Voici un disque de musique électronique à l’ambiguïté charmante, une contradiction entre une démarche de composition élitiste et une écoute accessible. Assurément, Bodily functions est l’album le plus dogmatique d’Herbert. Sans en avoir l’air, Matthew Herbert respecte des règles strictes de composition qu’il s’est imposées : pas de samples, pas de sons ou d’effets préprogrammés dans les machines. Et surtout, pas de boîtes à rythmes.

Durant ces trois années d’enregistrement, l’Anglais s’est entouré de divers musiciens : la chanteuse Dani Siciliano et le pianiste Phil Parnell notamment. Animé d’une passion pour le jazz des années 30 et 40, George Gershwin et Cole Porter en tête, le maître de l’electro non conventionnelle accouche de son disque le plus jazz. Un jazz sale et onirique, y compris lorsqu’il emprunte un format house. Ambiance calme et détendue, mais rien n’est aseptisé, on renifle partout un arrière-goût d’amertume, de saleté… d’humanité. Troisième album sorti sous le nom d’Herbert, Bodily functions concentre tous les pseudos de l’anglais : le côté jazz et chanson de Dr Rockit, l’aspect house d’Herbert et la démarche expérimentale de Radio Boy et Wishmountain. Gargouillements d’un nouveau-né, estomacs en haute digestion, sang qui claque dans une veine ou autres organes en fonction constituent les sources principales de rythmes. Des sons enregistrés sur lui-même et son entourage, envoyés par des anonymes via Internet ou offerts par ses amis du groupe Matmos (les rythmes du morceau You saw it all proviennent du son du laser utilisé lors d’une opération de l’œil -un son également utilisé par Matmos sur A Chance to cut is a chance to cure). Une démarche atypique qui sonne comme une réponse à un besoin insatiable de marginalité. Peut-être s’agit-il aussi de démontrer que ces sons, qui émanent de la chambre d’écho la plus naturelle, véhiculent une charge émotionnelle maximale comparée à celle engendrée par des machines. Une émotion alors sublimée par Dani Siciliano : la Californienne charme d’un chant doux, frêle et sensible, et se transforme sous fond de jazz mélancolique en une troublante Isabella Rossellini d’un Blue velvet de David Lynch…

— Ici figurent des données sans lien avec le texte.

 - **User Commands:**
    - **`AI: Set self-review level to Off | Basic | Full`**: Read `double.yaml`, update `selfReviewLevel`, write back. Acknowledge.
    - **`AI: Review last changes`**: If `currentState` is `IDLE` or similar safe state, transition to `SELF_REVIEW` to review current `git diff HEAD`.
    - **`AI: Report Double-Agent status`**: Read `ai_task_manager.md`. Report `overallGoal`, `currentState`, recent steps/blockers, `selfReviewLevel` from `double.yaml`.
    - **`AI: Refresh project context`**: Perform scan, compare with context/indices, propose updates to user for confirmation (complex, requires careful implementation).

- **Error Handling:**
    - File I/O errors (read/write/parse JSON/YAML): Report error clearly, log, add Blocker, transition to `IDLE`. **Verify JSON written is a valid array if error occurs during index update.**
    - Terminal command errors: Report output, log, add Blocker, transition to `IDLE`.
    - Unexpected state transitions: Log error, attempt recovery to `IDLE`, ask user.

Les plages house se font rêveuses et minimalistes (It’s only et Suddenly), et s’impriment d’un séduisant confort (Leave me now) : l’objectif n’est clairement pas d’exploser les dancefloors. Tout sur cet album semble contenu, retenu, délicatement chuchoté aux oreilles. Quelques titres plus gais : The Audience s’affole dans un charleston hystérique, You saw it all, avec Luca Santucci (chanteur de Leila) et Foreign bodies disjonctent en comptines déglinguées. Parfois, on croise des titres plus expérimentaux, aux humeurs noires et effrayantes : I miss you, où les scratches proviennent des gémissements affolés d’une souris traversant le studio d’enregistrement… et surtout, On reflection, le titre le plus lent, le plus violent, d’une haine contenue qui déborde par goutte et culmine en devenant miroir de souffrance du magnifique Everything is in the right place de Radiohead…

Au final, on s’éprend de rêveries, on se surprend à de légers déhanchements, toujours intrigué par ce maelström de sons improbables. La musique d’Herbert se dessine ainsi, entre sons glacés et chaleur organique, en un fil fragile et intime, attachant et troublant d’émotions. Et l’on regrette presque de s’être attardé sur les provenances organiques des compositions tant ces origines sont, à l’écoute, indéfinissables. On sent juste que l’inexplicable nous guette, que l’originalité nous regarde, qu’une grande musique nous contient.

P.S. : Dani Siciliano tient à nous signaler que « la souris utilisée pour l’album se porte bien et envoie de gros bisous à tous ses amis »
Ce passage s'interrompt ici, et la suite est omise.